Oğlunun geceleri kalkıp torununun altını temizleyip, mamasını verdiğini ona gözü gibi baktığını söyleyen anne Şükran D. ise "Oğlumu işinden etti, cezaevine attılar. Torunumun bir geleceği var. Babası onun için her şeyi yapıyor. Torunuma 'Annen geliyor' deyince ağlamaya başlıyor ve gitmiyor. Şiddet uyguluyan gelinim, onu cezaevine atmaları lazım. Benim oğlum hırsızlık, namussuzluk yapmamış, eşini dövmemiş, kendi isteğiyle evden gitmiş. Yavrumu torunuma kavuştursunlar" dedi.

'ÇOCUĞUMUN YÜZÜNÜ SOLDURMASINLAR'

Tutuklu kaldığı Açık Ceza İnfaz Kurumu'ndan telefonla annesini arayan T. D., eşi ile kaçarak evlendiklerini hatırlattı. T. D. yaşananları ağlayarak şöyle anlattı:

"Bir gün işten döndüğümde kendisi bana bir inat uğruna evlendiğini söyledi. 'Ben başka birini seviyorum. Ben bunu bir inat uğruna yaptım. Sevdiğim insan beni karnımdaki çocukla bile kabul ediyor yoksa canına kıyacak' dedi. Oğlumuzun ölmesi için ilaç içti ve erken doğum oldu. Süt emzirmiyordu. Amcamın oğlunun eşinden süt sağıp da çay kaşığıyla oğluma içiriyordum. Oğlum büyüyünce dövüyor, istemiyordu. Bıçakla üzerine yürüyordu. Çocuğumun can güvenliği yok. Evdeyken bile oğlumun kapısını kilitliyordum birşey yapmaması için. Çocuğum bana soruyor ki 'Baba nerede kaldın?' Ben oğluma niye yalan söyleyeyim. Çocuğuma sahip çıkmış, canını korumuşum suç mu işlemişim? Kimse ondan hesap sormuyor. Kimse benim halimi anlamadan getirip beni buraya tıktılar. İşim gücüm, benim çocuğumun geleceği, halimi kimseye anlatamadım. Ben çocuğumu kendim büyütüp, kendim baktığım, vermediğim için ceza aldım. 'Çocuğu götürüp avukata vereceksiniz. Sen de içerde yatacaksın' dedi. Yetkililere cezaevinden sesleniyorum; Benim çocuğumun kalbini, yüzünü soldurmasınlar. Hiçbir suçum yokken beni buraya koydular, oğlumdan ayırdılar. Benim çocuğumun 'baba neredesin?' demesinin vebalini ödeyemezler."

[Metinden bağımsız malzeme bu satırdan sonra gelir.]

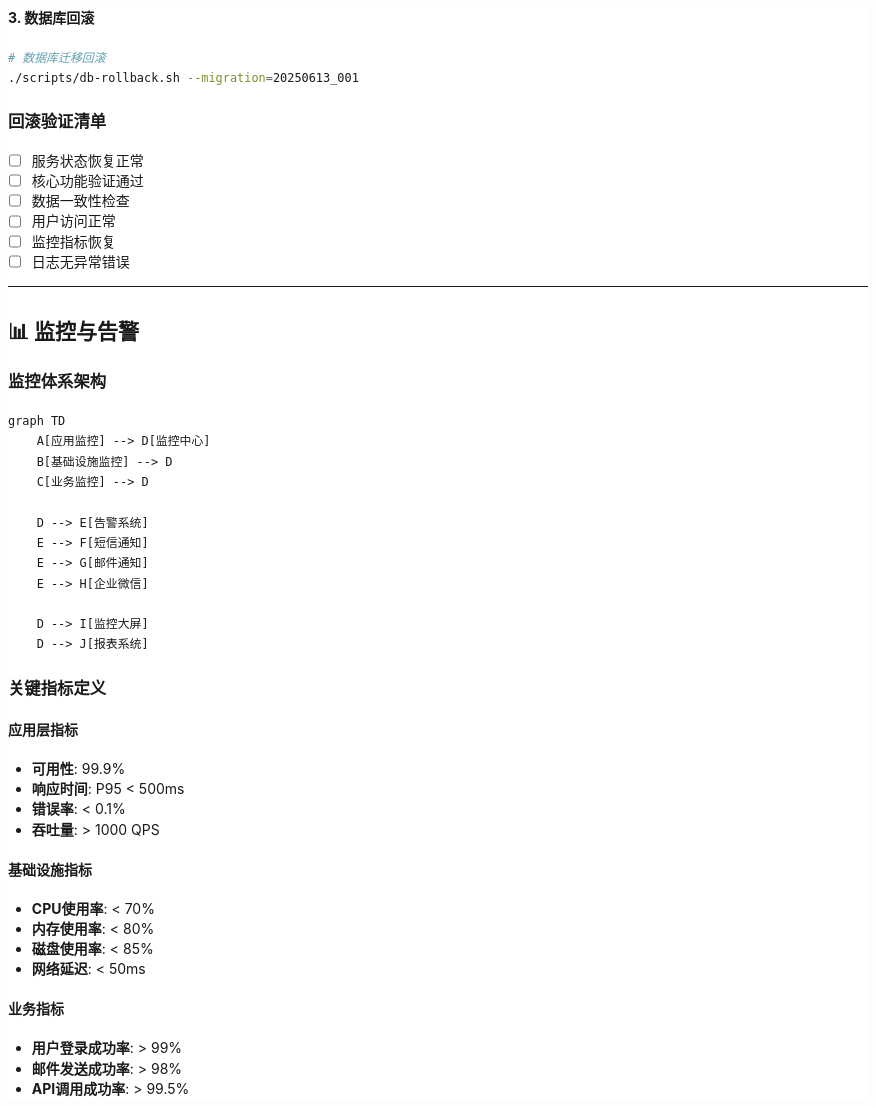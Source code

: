 #### **3. 数据库回滚**
```bash
# 数据库迁移回滚
./scripts/db-rollback.sh --migration=20250613_001
```

### **回滚验证清单**

- [ ] 服务状态恢复正常
- [ ] 核心功能验证通过
- [ ] 数据一致性检查
- [ ] 用户访问正常
- [ ] 监控指标恢复
- [ ] 日志无异常错误

---

## 📊 **监控与告警**

### **监控体系架构**

```mermaid
graph TD
    A[应用监控] --> D[监控中心]
    B[基础设施监控] --> D
    C[业务监控] --> D
    
    D --> E[告警系统]
    E --> F[短信通知]
    E --> G[邮件通知]
    E --> H[企业微信]
    
    D --> I[监控大屏]
    D --> J[报表系统]
```

### **关键指标定义**

#### **应用层指标**
- **可用性**: 99.9%
- **响应时间**: P95 < 500ms
- **错误率**: < 0.1%
- **吞吐量**: > 1000 QPS

#### **基础设施指标**
- **CPU使用率**: < 70%
- **内存使用率**: < 80%
- **磁盘使用率**: < 85%
- **网络延迟**: < 50ms

#### **业务指标**
- **用户登录成功率**: > 99%
- **邮件发送成功率**: > 98%
- **API调用成功率**: > 99.5%
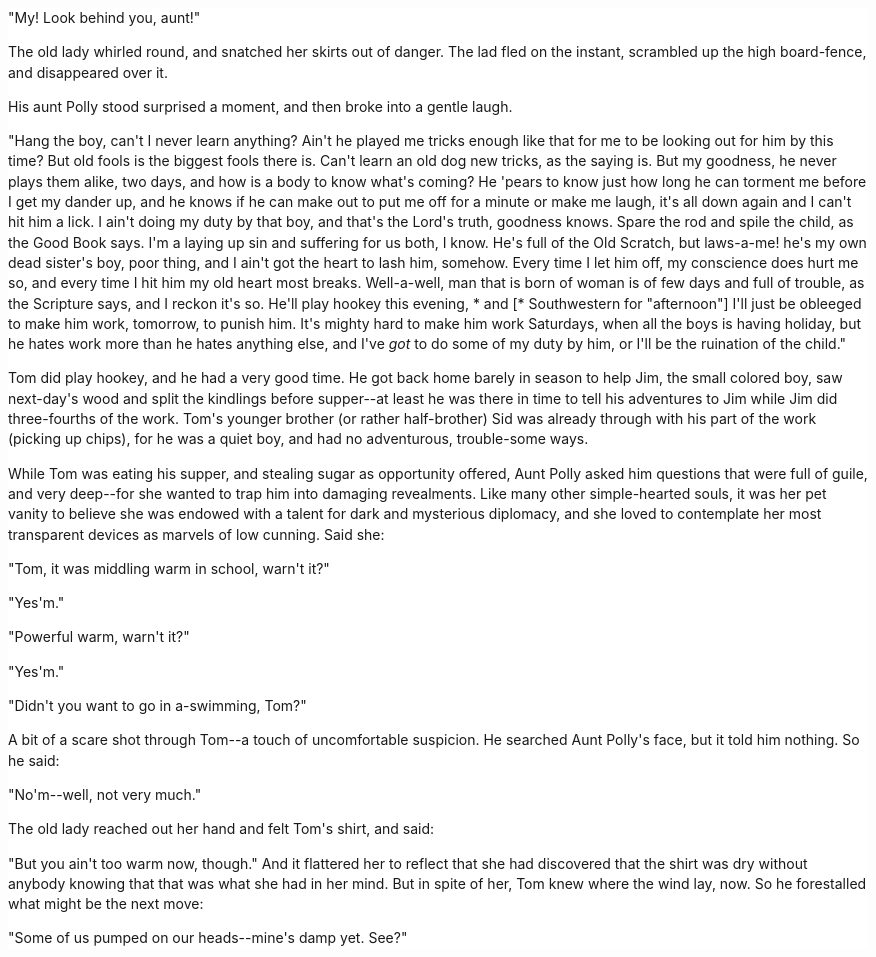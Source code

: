 "My! Look behind you, aunt!" 

The old lady whirled round, and snatched her skirts out of danger. The lad fled on the instant, scrambled up the high board-fence, and disappeared over it. 

His aunt Polly stood surprised a moment, and then broke into a gentle laugh. 

"Hang the boy, can't I never learn anything? Ain't he played me tricks enough like that for me to be looking out for him by this time? But old fools is the biggest fools there is. Can't learn an old dog new tricks, as the saying is. But my goodness, he never plays them alike, two days, and how is a body to know what's coming? He 'pears to know just how long he can torment me before I get my dander up, and he knows if he can make out to put me off for a minute or make me laugh, it's all down again and I can't hit him a lick. I ain't doing my duty by that boy, and that's the Lord's truth, goodness knows. Spare the rod and spile the child, as the Good Book says. I'm a laying up sin and suffering for us both, I know. He's full of the Old Scratch, but laws-a-me! he's my own dead sister's boy, poor thing, and I ain't got the heart to lash him, somehow. Every time I let him off, my conscience does hurt me so, and every time I hit him my old heart most breaks. Well-a-well, man that is born of woman is of few days and full of trouble, as the Scripture says, and I reckon it's so. He'll play hookey this evening, * and [* Southwestern for "afternoon"] I'll just be obleeged to make him work, tomorrow, to punish him. It's mighty hard to make him work Saturdays, when all the boys is having holiday, but he hates work more than he hates anything else, and I've _got_ to do some of my duty by him, or I'll be the ruination of the child." 

Tom did play hookey, and he had a very good time. He got back home barely in season to help Jim, the small colored boy, saw next-day's wood and split the kindlings before supper--at least he was there in time to tell his adventures to Jim while Jim did three-fourths of the work. Tom's younger brother (or rather half-brother) Sid was already through with his part of the work (picking up chips), for he was a quiet boy, and had no adventurous, trouble-some ways. 

While Tom was eating his supper, and stealing sugar as opportunity offered, Aunt Polly asked him questions that were full of guile, and very deep--for she wanted to trap him into damaging revealments. Like many other simple-hearted souls, it was her pet vanity to believe she was endowed with a talent for dark and mysterious diplomacy, and she loved to contemplate her most transparent devices as marvels of low cunning. Said she: 

"Tom, it was middling warm in school, warn't it?" 

"Yes'm." 

"Powerful warm, warn't it?" 

"Yes'm." 

"Didn't you want to go in a-swimming, Tom?" 

A bit of a scare shot through Tom--a touch of uncomfortable suspicion. He searched Aunt Polly's face, but it told him nothing. So he said: 

"No'm--well, not very much." 

The old lady reached out her hand and felt Tom's shirt, and said: 

"But you ain't too warm now, though." And it flattered her to reflect that she had discovered that the shirt was dry without anybody knowing that that was what she had in her mind. But in spite of her, Tom knew where the wind lay, now. So he forestalled what might be the next move: 

"Some of us pumped on our heads--mine's damp yet. See?"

T. D., eşinin şu anda Bursa'da olduğunu söyleyerek, "Cezaevine girmeden önce ben aradım kendisini, 'Ben yoğun insanım, çalışıyorum, meşgulum. Gelecek vaktim yok' dedi. Bana 'Çocuğu götürüp, avukata vereceksin, sen de içeride yatacaksın' dedi. Çocuğu vermediğim için cezaevine giriyorum ama geçici velayetin verildiği annesi ise burada yok. Hadi gelsin alsın, baksın çocuğuna. Ama yok, benim annem- babam bakıyor oğluma. Bu nasıl iş, ben anlayamıyorum" diye konuştu.